_Assignment_. Among the entries below, determine how many lines contain the word "tests" and state only that figure.
::: Data shown
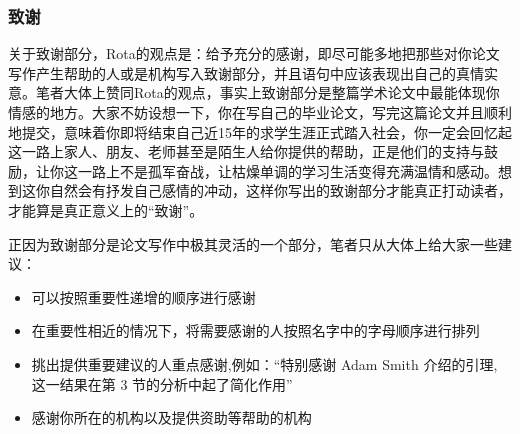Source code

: \documentclass{formatBook}
\begin{document}
\subsubsection{致谢}
关于致谢部分，Rota的观点是：给予充分的感谢，即尽可能多地把那些对你论文写作产生帮助的人或是机构写入致谢部分，并且语句中应该表现出自己的真情实意。笔者大体上赞同Rota的观点，事实上致谢部分是整篇学术论文中最能体现你情感的地方。大家不妨设想一下，你在写自己的毕业论文，写完这篇论文并且顺利地提交，意味着你即将结束自己近15年的求学生涯正式踏入社会，你一定会回忆起这一路上家人、朋友、老师甚至是陌生人给你提供的帮助，正是他们的支持与鼓励，让你这一路上不是孤军奋战，让枯燥单调的学习生活变得充满温情和感动。想到这你自然会有抒发自己感情的冲动，这样你写出的致谢部分才能真正打动读者，才能算是真正意义上的“致谢”。\par
正因为致谢部分是论文写作中极其灵活的一个部分，笔者只从大体上给大家一些建议：
\begin{itemize}
    \item 可以按照重要性递增的顺序进行感谢
    \item 在重要性相近的情况下，将需要感谢的人按照名字中的字母顺序进行排列
    \item 挑出提供重要建议的人重点感谢,例如：“特别感谢 Adam Smith 介绍的引理, 这一结果在第 3 节的分析中起了简化作用”
    \item 感谢你所在的机构以及提供资助等帮助的机构
\end{itemize}
\end{document}
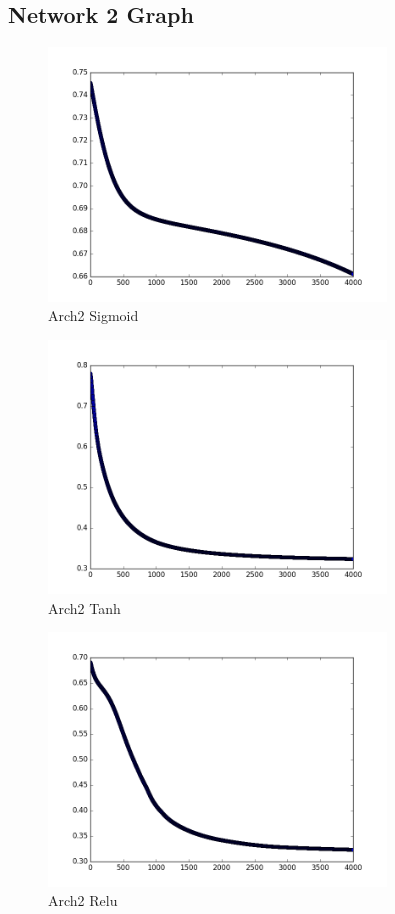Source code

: \documentclass{article}
\begin{document}
\subsection{Network 2 Graph}
\begin{figure}[H]
  \caption{Arch2 Sigmoid}
  \centering
  \includegraphics[width=0.8\textwidth]{arch2sigmoid}
\end{figure}
\begin{figure}[H]
  \caption{Arch2 Tanh}
  \centering
  \includegraphics[width=0.8\textwidth]{arch2tanh}
\end{figure}
\begin{figure}[H]
  \caption{Arch2 Relu}
  \centering
  \includegraphics[width=0.8\textwidth]{arch2relu}
\end{figure}
\end{document}
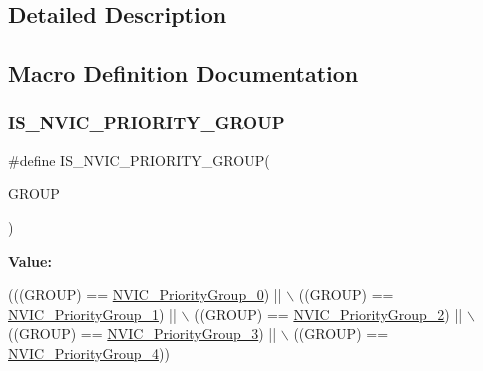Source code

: \subsection{Detailed Description}


\subsection{Macro Definition Documentation}
\mbox{\label{group___m_i_s_c___preemption___priority___group_ga6569304a39fe4f91bd59b6a586c8ede9}} 
\subsubsection{\texorpdfstring{I\+S\+\_\+\+N\+V\+I\+C\+\_\+\+P\+R\+I\+O\+R\+I\+T\+Y\+\_\+\+G\+R\+O\+UP}{IS\_NVIC\_PRIORITY\_GROUP}}
{\footnotesize\ttfamily \#define I\+S\+\_\+\+N\+V\+I\+C\+\_\+\+P\+R\+I\+O\+R\+I\+T\+Y\+\_\+\+G\+R\+O\+UP(\begin{DoxyParamCaption}\item[{}]{G\+R\+O\+UP }\end{DoxyParamCaption})}

{\bfseries Value\+:}
\begin{DoxyCode}
(((GROUP) == \hyperlink{group___m_i_s_c___preemption___priority___group_gaeac0cf537f65d17bc19aee2410b2b60e}{NVIC\_PriorityGroup\_0}) || \(\backslash\)
                                       ((GROUP) == \hyperlink{group___m_i_s_c___preemption___priority___group_ga89bf0bf9e70f1a372a541b1b8d7493aa}{NVIC\_PriorityGroup\_1}) || \(\backslash\)
                                       ((GROUP) == \hyperlink{group___m_i_s_c___preemption___priority___group_ga505002e8b76aef65499ca371e40ec8b4}{NVIC\_PriorityGroup\_2}) || \(\backslash\)
                                       ((GROUP) == \hyperlink{group___m_i_s_c___preemption___priority___group_ga49bdbee77d4a70339d63c80462d49b4d}{NVIC\_PriorityGroup\_3}) || \(\backslash\)
                                       ((GROUP) == \hyperlink{group___m_i_s_c___preemption___priority___group_gaf9020c585da2a299328f0b06dee391a2}{NVIC\_PriorityGroup\_4}))
\end{DoxyCode}


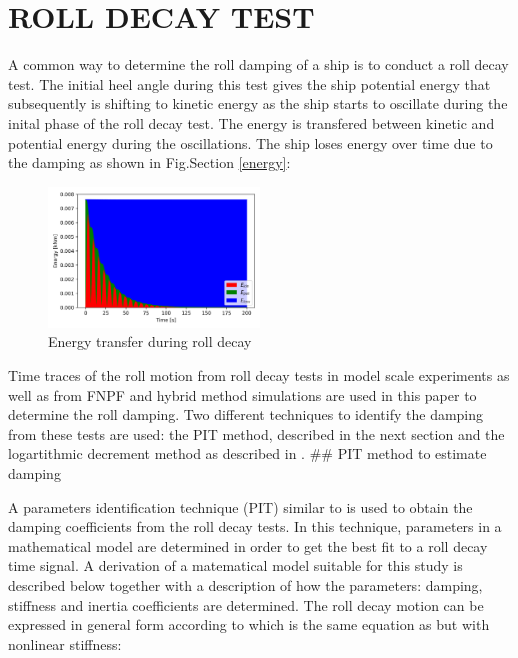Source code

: \section*{ROLL DECAY TEST}\label{roll-decay-test}

    A common way to determine the roll damping of a ship is to conduct a
roll decay test. The initial heel angle during this test gives the ship
potential energy that subsequently is shifting to kinetic energy as the
ship starts to oscillate during the inital phase of the roll decay test.
The energy is transfered between kinetic and potential energy during the
oscillations. The ship loses energy over time due to the damping as
shown in Fig.Section \ref{energy}:
 
            
    
    \begin{figure}[H]
        \begin{center}\includegraphics[width = 0.5\textwidth]{figures/energy.png}\end{center}
        \vspace{-1cm}
        \caption{Energy transfer during roll decay}
        \label{fig:energy}
    \end{figure}
    

    Time traces of the roll motion from roll decay tests in model scale
experiments as well as from FNPF and hybrid method simulations are used
in this paper to determine the roll damping. Two different techniques to
identify the damping from these tests are used: the PIT method,
described in the next section and the logartithmic decrement method as
described in \citep{7505983/BYNJ8CFG}.
     \#\# PIT method to estimate damping \label{se:PIT_method}

    A parameters identification technique (PIT) similar to
\citep{7505983/EXYJELCU} is used to obtain the damping coefficients from
the roll decay tests. In this technique, parameters in a mathematical
model are determined in order to get the best fit to a roll decay time
signal. A derivation of a matematical model suitable for this study is
described below together with a description of how the parameters:
damping, stiffness and inertia coefficients are determined. The roll
decay motion can be expressed in general form according to
\citep{7505983/KL7A3RIV} which is the same equation as
\citep{7505983/FB64RGPF} but with nonlinear stiffness:
 
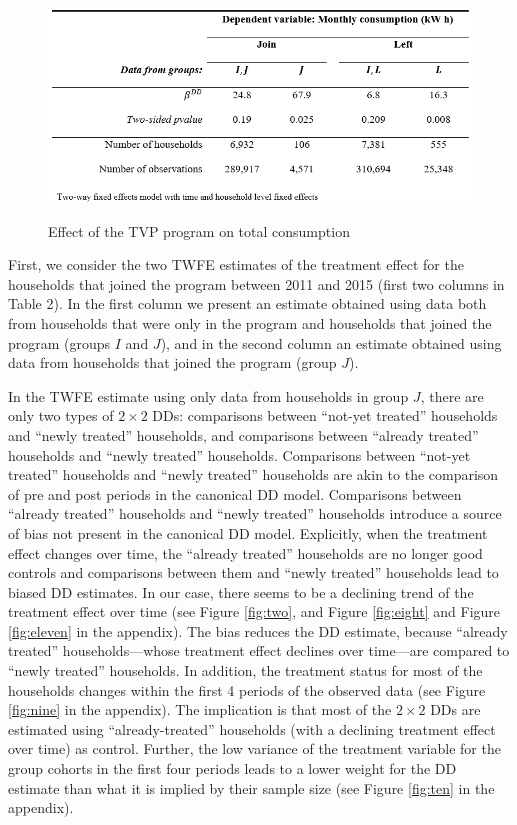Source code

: \documentclass[12pt]{article}
\begin{document}
\begin{figure}[ht]
  \caption{Effect of the TVP program on total consumption}\label{fig:table3}
  \begin{center}
  {\includegraphics[width=1\textwidth]{./figures/table3.png}}
  \end{center}
\end{figure}


First, we consider the two TWFE estimates of the treatment effect for the households that joined the program between 2011 and 2015 (first two columns in Table 2). In the first column we present an estimate obtained using data both from households that were only in the program and households that joined the program (groups $I$ and $J$), and in the second column an estimate obtained using data from households that joined the program (group $J$).

In the TWFE estimate using only data from households in group $J$, there are only two types of $2 \times 2$ DDs: comparisons between \enquote{not-yet treated} households and \enquote{newly treated} households, and comparisons between \enquote{already treated} households and \enquote{newly treated}  households. Comparisons between \enquote{not-yet treated} households and \enquote{newly treated} households are akin to the comparison of pre and post periods in the canonical DD model. Comparisons between \enquote{already treated} households and \enquote{newly treated} households introduce a source of bias not present in the canonical DD model. Explicitly, when the treatment effect changes over time, the \enquote{already treated} households are no longer good controls and comparisons between them and \enquote{newly treated} households lead to biased DD estimates. In our case, there seems to be a declining trend of the treatment effect over time (see Figure \ref{fig:two}, and Figure \ref{fig:eight} and Figure \ref{fig:eleven} in the appendix). The bias reduces the DD estimate, because \enquote{already treated} households---whose treatment effect declines over time---are compared to \enquote{newly treated} households. In addition, the treatment status for most of the households changes within the first 4 periods of the observed data (see Figure \ref{fig:nine} in the appendix). The implication is that most of the  $2 \times 2$ DDs are estimated using \enquote{already-treated} households (with a declining treatment effect over time) as control. Further, the low variance of the treatment variable for the group cohorts in the first four periods leads to a lower weight for the DD estimate than what it is implied by their sample size (see Figure \ref{fig:ten} in the appendix).
\end{document}
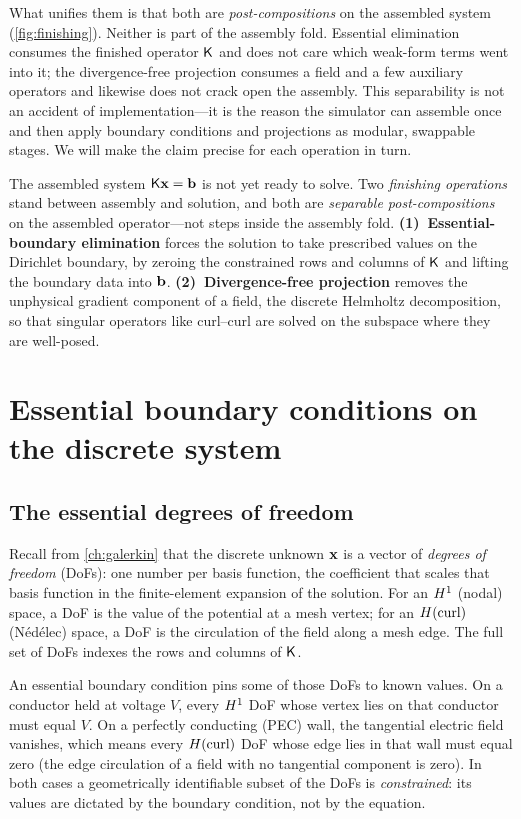What unifies them is that both are \emph{post-compositions} on the assembled
system (\cref{fig:finishing}). Neither is part of the assembly fold. Essential
elimination consumes the finished operator $\mat{K}$ and does not care which
weak-form terms went into it; the divergence-free projection consumes a field and
a few auxiliary operators and likewise does not crack open the assembly. This
separability is not an accident of implementation---it is the reason the
simulator can assemble once and then apply boundary conditions and projections as
modular, swappable stages. We will make the claim precise for each operation in
turn.

\begin{keyidea}
The assembled system $\mat{K}\vx=\vb$ is not yet ready to solve. Two
\emph{finishing operations} stand between assembly and solution, and both are
\emph{separable post-compositions} on the assembled operator---not steps inside
the assembly fold. \textbf{(1)~Essential-boundary elimination} forces the
solution to take prescribed values on the Dirichlet boundary, by zeroing the
constrained rows and columns of $\mat{K}$ and lifting the boundary data into
$\vb$. \textbf{(2)~Divergence-free projection} removes the unphysical gradient
component of a field, the discrete Helmholtz decomposition, so that singular
operators like curl--curl are solved on the subspace where they are well-posed.
\end{keyidea}

\section{Essential boundary conditions on the discrete system}
\label{sec:essential}

\subsection{The essential degrees of freedom}

Recall from \cref{ch:galerkin} that the discrete unknown $\vx$ is a vector of
\emph{degrees of freedom} (DoFs): one number per basis function, the coefficient
that scales that basis function in the finite-element expansion of the solution.
For an $\Hone$ (nodal) space, a DoF is the value of the potential at a mesh
vertex; for an $\Hcurl$ (Nédélec) space, a DoF is the circulation of the field
along a mesh edge. The full set of DoFs indexes the rows and columns of
$\mat{K}$.

An essential boundary condition pins some of those DoFs to known values. On a
conductor held at voltage $V$, every $\Hone$ DoF whose vertex lies on that
conductor must equal $V$. On a perfectly conducting (PEC) wall, the tangential
electric field vanishes, which means every $\Hcurl$ DoF whose edge lies in that
wall must equal zero (the edge circulation of a field with no tangential
component is zero). In both cases a geometrically identifiable subset of the DoFs
is \emph{constrained}: its values are dictated by the boundary condition, not by
the equation.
::::::
_Task output_. 3